Metric systems of units have evolved since the adoption of the first well-defined system in France in 1795. During this evolution the use of these systems has spread throughout the world, first to non-English-speaking countries, and then to English speaking countries.

Multiples and submultiples of metric units are related by powers of ten and their names are formed with prefixes. This relationship is compatible with the decimal system of numbers and it contributes greatly to the convenience of metric units.
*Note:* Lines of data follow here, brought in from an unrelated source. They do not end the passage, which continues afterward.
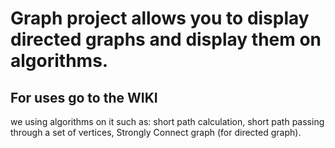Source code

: # Graph project allows you to display directed graphs and display them on algorithms. 
## For uses go to the WIKI
we using algorithms on it such as: short path calculation, short path passing through a set of vertices, Strongly Connect graph (for directed graph).
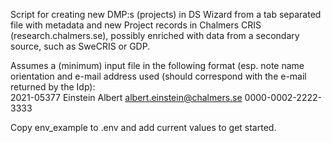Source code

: Script for creating new DMP:s (projects) in DS Wizard from a tab separated file with metadata and new Project records in Chalmers CRIS (research.chalmers.se), possibly enriched with data from a secondary source, such as SweCRIS or GDP.

Assumes a (minimum) input file in the following format (esp. note name orientation and e-mail address used (should correspond with the e-mail returned by the Idp):   
2021-05377	Einstein Albert   albert.einstein@chalmers.se	0000-0002-2222-3333

Copy env_example to .env and add current values to get started.
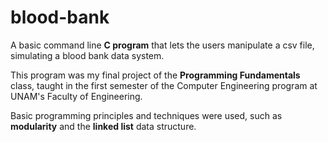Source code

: # blood-bank

A basic command line **C program** that lets the users manipulate a csv file, simulating a blood bank data system.

This program was my final project of the **Programming Fundamentals** class, taught in the first semester of the Computer Engineering program at UNAM's Faculty of Engineering.

Basic programming principles and techniques were used, such as **modularity** and the **linked list** data structure.
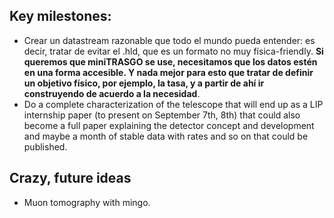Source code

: ## Key milestones:
- Crear un datastream razonable que todo el mundo pueda entender: es decir, tratar de evitar el .hld, que es un formato no muy física-friendly. **Si queremos que miniTRASGO se use, necesitamos que los datos estén en una forma accesible. Y nada mejor para esto que tratar de definir un objetivo físico, por ejemplo, la tasa, y a partir de ahí ir construyendo de acuerdo a la necesidad**.
- Do a complete characterization of the telescope that will end up as a LIP internship paper (to present on September 7th, 8th) that could also become a full paper explaining the detector concept and development and maybe a month of stable data with rates and so on that could be published.

## Crazy, future ideas
- Muon tomography with mingo.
In the early metric system there were two base units, the metre for length and the gram for mass. The other units of length and mass, and all units of area, volume, and derived units such as density were derived from these two base units.

Mesures usuelles (French for customary measures) were a system of measurement introduced as a compromise between the metric system and traditional measurements. It was used in France from 1812 to 1839.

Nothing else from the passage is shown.